Beritakota.id, Jakarta – Anggota Komisi II DPR RI Fraksi PKB Indrajaya menyoroti kasus batalnya pencopotan Kepala Sekolah SMPN 1 Prabumulih Roni Ardiansyah yang ramai diperbincangkan publik.
Diketahui pencopotan ini diduga berawal dari teguran Roni kepada seorang siswa yang membawa mobil ke sekolah, yang disebut sebagai anak Wali Kota Prabumulih, Arlan.

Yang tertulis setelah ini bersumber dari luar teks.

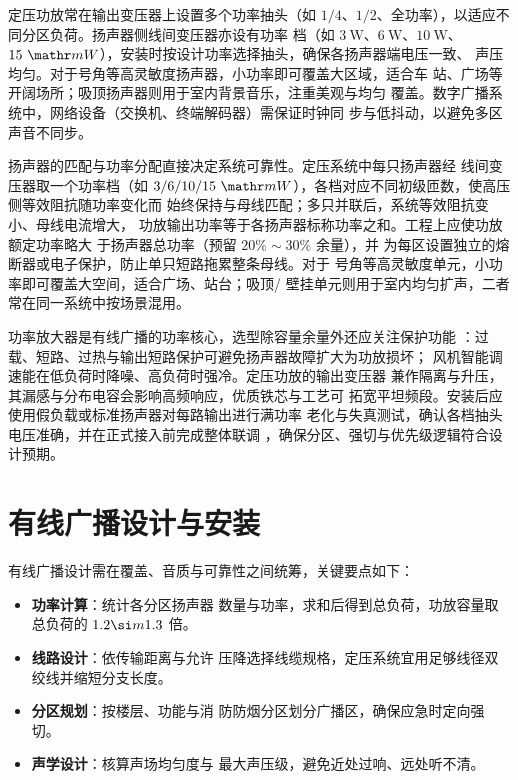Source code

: 定压功放常在输出变压器上设置多个功率抽头（如 $1/4$、$1/
2$、全功率），以适应不同分区负荷。扬声器侧线间变压器亦设有功率
档（如 $3\ \mathrm{W}$、$6\ \mathrm{
W}$、$10\ \mathrm{W}$、$15\ \mathr
m{W}$），安装时按设计功率选择抽头，确保各扬声器端电压一致、
声压均匀。对于号角等高灵敏度扬声器，小功率即可覆盖大区域，适合车
站、广场等开阔场所；吸顶扬声器则用于室内背景音乐，注重美观与均匀
覆盖。数字广播系统中，网络设备（交换机、终端解码器）需保证时钟同
步与低抖动，以避免多区声音不同步。

扬声器的匹配与功率分配直接决定系统可靠性。定压系统中每只扬声器经
线间变压器取一个功率档（如 $3/6/10/15\ \mathr
m{W}$），各档对应不同初级匝数，使高压侧等效阻抗随功率变化而
始终保持与母线匹配；多只并联后，系统等效阻抗变小、母线电流增大，
功放输出功率等于各扬声器标称功率之和。工程上应使功放额定功率略大
于扬声器总功率（预留 $20\%\sim 30\%$ 余量），并
为每区设置独立的熔断器或电子保护，防止单只短路拖累整条母线。对于
号角等高灵敏度单元，小功率即可覆盖大空间，适合广场、站台；吸顶/
壁挂单元则用于室内均匀扩声，二者常在同一系统中按场景混用。

功率放大器是有线广播的功率核心，选型除容量余量外还应关注保护功能
：过载、短路、过热与输出短路保护可避免扬声器故障扩大为功放损坏；
风机智能调速能在低负荷时降噪、高负荷时强冷。定压功放的输出变压器
兼作隔离与升压，其漏感与分布电容会影响高频响应，优质铁芯与工艺可
拓宽平坦频段。安装后应使用假负载或标准扬声器对每路输出进行满功率
老化与失真测试，确认各档抽头电压准确，并在正式接入前完成整体联调
，确保分区、强切与优先级逻辑符合设计预期。

\section{有线广播设计与安装}
\label{sec:wired_broadcast_design}

有线广播设计需在覆盖、音质与可靠性之间统筹，关键要点如下：

\begin{itemize}
    \item \textbf{功率计算}：统计各分区扬声器
数量与功率，求和后得到总负荷，功放容量取总负荷的 $1.2\si
m 1.3$ 倍。
    \item \textbf{线路设计}：依传输距离与允许
压降选择线缆规格，定压系统宜用足够线径双绞线并缩短分支长度。
    \item \textbf{分区规划}：按楼层、功能与消
防防烟分区划分广播区，确保应急时定向强切。
    \item \textbf{声学设计}：核算声场均匀度与
最大声压级，避免近处过响、远处听不清。
\end{itemize}


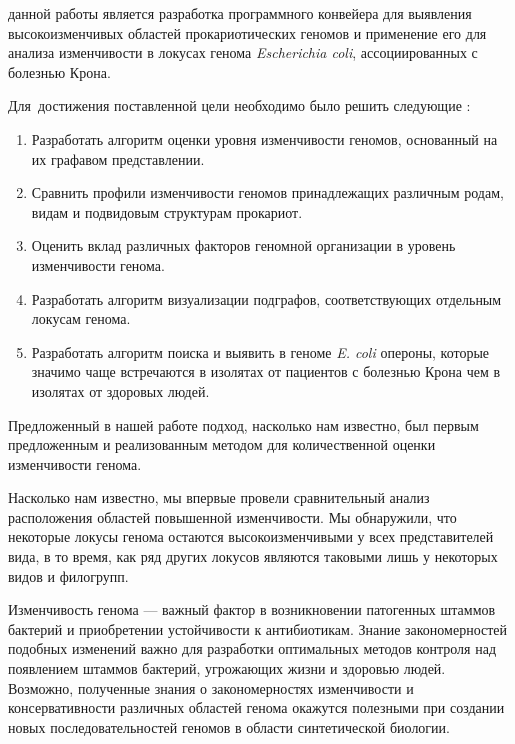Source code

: {\aim} данной работы является разработка программного конвейера для выявления высокоизменчивых областей прокариотических геномов и применение его для анализа изменчивости в локусах генома \textit{Escherichia coli}, ассоциированных с болезнью Крона.


Для~достижения поставленной цели необходимо было решить следующие {\tasks}:
\begin{enumerate}[beginpenalty=10000] 
  \item Разработать алгоритм оценки уровня изменчивости геномов, основанный на их графавом представлении.
  \item Сравнить профили изменчивости геномов принадлежащих различным родам, видам и подвидовым структурам прокариот.
  \item Оценить вклад различных факторов геномной организации в уровень изменчивости генома. 
  \item Разработать алгоритм визуализации подграфов, соответствующих отдельным локусам генома.
  \item Разработать алгоритм поиска и выявить в геноме \textit{E. coli} опероны, которые значимо чаще встречаются в изолятах от пациентов с болезнью Крона чем в изолятах от здоровых людей.  
\end{enumerate}


{\novelty}
Предложенный в нашей работе подход, насколько нам известно, был первым предложенным и реализованным методом для количественной оценки изменчивости генома. 

Насколько нам известно, мы впервые провели сравнительный анализ расположения областей повышенной изменчивости. Мы обнаружили, что некоторые локусы генома остаются высокоизменчивыми у всех представителей вида, в то время, как ряд других локусов являются таковыми лишь у некоторых видов и филогрупп. 

{\influence} 

Изменчивость генома --- важный фактор в возникновении патогенных штаммов бактерий и приобретении устойчивости к антибиотикам. Знание закономерностей подобных изменений важно для разработки оптимальных методов контроля над появлением штаммов бактерий, угрожающих жизни и здоровью людей. Возможно, полученные знания о закономерностях изменчивости и консервативности различных областей генома окажутся полезными при создании новых последовательностей геномов в области синтетической биологии. 

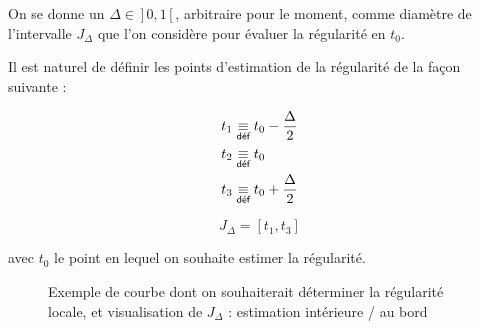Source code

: \smallskip

On se donne un $\Delta \in \, ] \, 0,1 \,[ \,$, arbitraire pour le moment, comme diamètre de l'intervalle $J_\Delta$ que l'on considère pour évaluer la régularité en $t_0$.

\noindent Il est naturel de définir les points d'estimation de la régularité de la façon suivante :

\begin{minipage}{0.5\textwidth}
	\begin{align*}
		t_1 & \isdef t_0 - \frac \Delta 2 \\
		t_2 & \isdef t_0                  \\
		t_3 & \isdef t_0 + \frac \Delta 2
	\end{align*}
\end{minipage}
\hfill
\begin{minipage}{0.5\textwidth}
	\begin{equation*}
		J_\Delta = [t_1, t_3]
	\end{equation*}

	\begin{center}
		avec $t_0$ le point en lequel on souhaite estimer la régularité.
	\end{center}
\end{minipage}


\begin{figure}[H]
	\centering
	\begin{minipage}{0.45\linewidth}
		\scalebox{0.885}{
			
		}
	\end{minipage}
	\hfill
	\begin{minipage}{0.45\linewidth}
		\scalebox{0.885}{
			
		}
	\end{minipage}
	\label{fig:delta_method_example}
	\caption{Exemple de courbe dont on souhaiterait déterminer la régularité locale, et visualisation de $J_\Delta$ : estimation intérieure / au bord}
\end{figure}

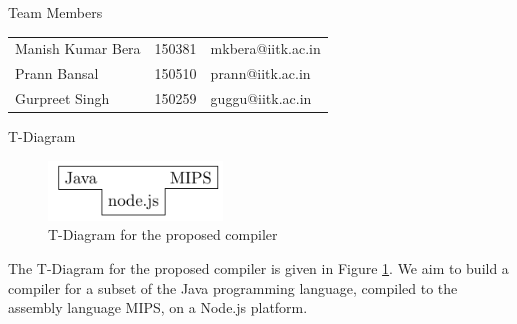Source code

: \documentclass[landscape, 11pt]{article}
\begin{document}
\makeheader

\begin{qsection}{Team Members} \vspace{5mm}

	\begin{center}
		\begin{tabular}[h!]{lC{3.5cm}l}
			\hline
						&		&	 			\\
			\hline
			Manish Kumar Bera	&	150381				&	mkbera@iitk.ac.in	\\
			Prann Bansal		&	150510				&	prann@iitk.ac.in	\\
			Gurpreet Singh		&	150259				&	guggu@iitk.ac.in	\\
			\hline
		\end{tabular}
	\end{center}

\end{qsection}

\begin{qsection}{T-Diagram}

	\begin{figure}[h!]
		\centering
		\includegraphics[height=60px]{includes/t-diagram.pdf}
		\caption{T-Diagram for the proposed compiler}
		\label{fig:t-diagram}
	\end{figure}

	The T-Diagram for the proposed compiler is given in Figure \ref{fig:t-diagram}. We aim to build a compiler for a subset of the Java programming language, compiled to the assembly language MIPS, on a Node.js platform.

\end{qsection}
\end{document}
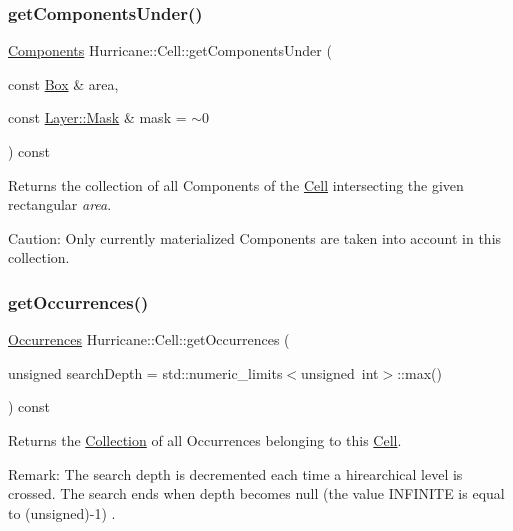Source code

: \subsubsection{\texorpdfstring{get\+Components\+Under()}{getComponentsUnder()}}
{\footnotesize\ttfamily \mbox{\hyperlink{namespaceHurricane_a7d26d99aeb5dd6d70d51bd35d2473e72}{Components}} Hurricane\+::\+Cell\+::get\+Components\+Under (\begin{DoxyParamCaption}\item[{const \mbox{\hyperlink{classHurricane_1_1Box}{Box}} \&}]{area,  }\item[{const \mbox{\hyperlink{classHurricane_1_1Layer_af5277c670637bd5d910237e7afe01a91}{Layer\+::\+Mask}} \&}]{mask = {\ttfamily $\sim$0} }\end{DoxyParamCaption}) const}

Returns the collection of all Components of the \mbox{\hyperlink{classHurricane_1_1Cell}{Cell}} intersecting the given rectangular {\itshape area}.

\begin{DoxyParagraph}{Caution\+: Only currently materialized Components are taken into account}
in this collection. 
\end{DoxyParagraph}
\mbox{\label{classHurricane_1_1Cell_ab5bbab0a59106855d61deb94805e6115}} 
\subsubsection{\texorpdfstring{get\+Occurrences()}{getOccurrences()}}
{\footnotesize\ttfamily \mbox{\hyperlink{namespaceHurricane_a1912927c128eee859af62dbe4cbe0a6b}{Occurrences}} Hurricane\+::\+Cell\+::get\+Occurrences (\begin{DoxyParamCaption}\item[{unsigned}]{search\+Depth = {\ttfamily std\+:\+:numeric\+\_\+limits$<$unsigned~int$>$\+:\+:max()} }\end{DoxyParamCaption}) const}

Returns the \mbox{\hyperlink{classHurricane_1_1Collection}{Collection}} of all Occurrences belonging to this \mbox{\hyperlink{classHurricane_1_1Cell}{Cell}}.

\begin{DoxyParagraph}{Remark\+: The search depth is decremented each time a hirearchical}
level is crossed. The search ends when depth becomes null (the value {\ttfamily I\+N\+F\+I\+N\+I\+TE} is equal to {\ttfamily }(unsigned)-\/1) . 
\end{DoxyParagraph}
\mbox{\label{classHurricane_1_1Cell_a7fb09c8e350923c47ce4c4407bdb00ce}} 
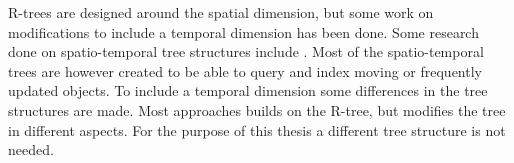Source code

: R-trees are designed around the spatial dimension, but some work on modifications to include a temporal dimension has been done. Some research done on spatio-temporal tree structures include \cite{Tao:2003:TOS:1315451.1315519, r-tree-spatio-temporal}. Most of the spatio-temporal trees are however created to be able to query and index moving or frequently updated objects. To include a temporal dimension some differences in the tree structures are made. Most approaches builds on the R-tree, but modifies the tree in different aspects. For the purpose of this thesis a different tree structure is not needed.\\



\clearpage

Indrajaya menegaskan, walaupun kepala sekolah batal dicopot, kasus itu sudah terlanjur menjadi sorotan publik. Jika benar pencopotan sebelumnya dilakukan karena teguran kepada anak pejabat, maka hal ini merupakan pelanggaran terhadap hak asasi.
Ia menyebut, jika ada kepala sekolah yang dicopot tanpa sebab yang jelas, maka mereka memiliki hak untuk mengajukan gugatan ke Badan Pertimbangan ASN (BAPEK) atau Pengadilan Tata Usaha Negara (PTUN) apabila merasa pencopotannya tidak sah. Menurutnya, tindakan sepihak tanpa prosedur yang jelas dan adil berpotensi melanggar prinsip hak asasi manusia.
“Permendikbud No. 6 Tahun 2018 sudah mengatur bahwa pemberhentian kepala sekolah harus melalui evaluasi kinerja, rekomendasi, dan penerbitan SK resmi dengan alasan yang sah. Jika prosedur ini diabaikan, maka jelas ada potensi pelanggaran serius,” kata Indrajaya di Jakarta, Rabu (17/9/2025).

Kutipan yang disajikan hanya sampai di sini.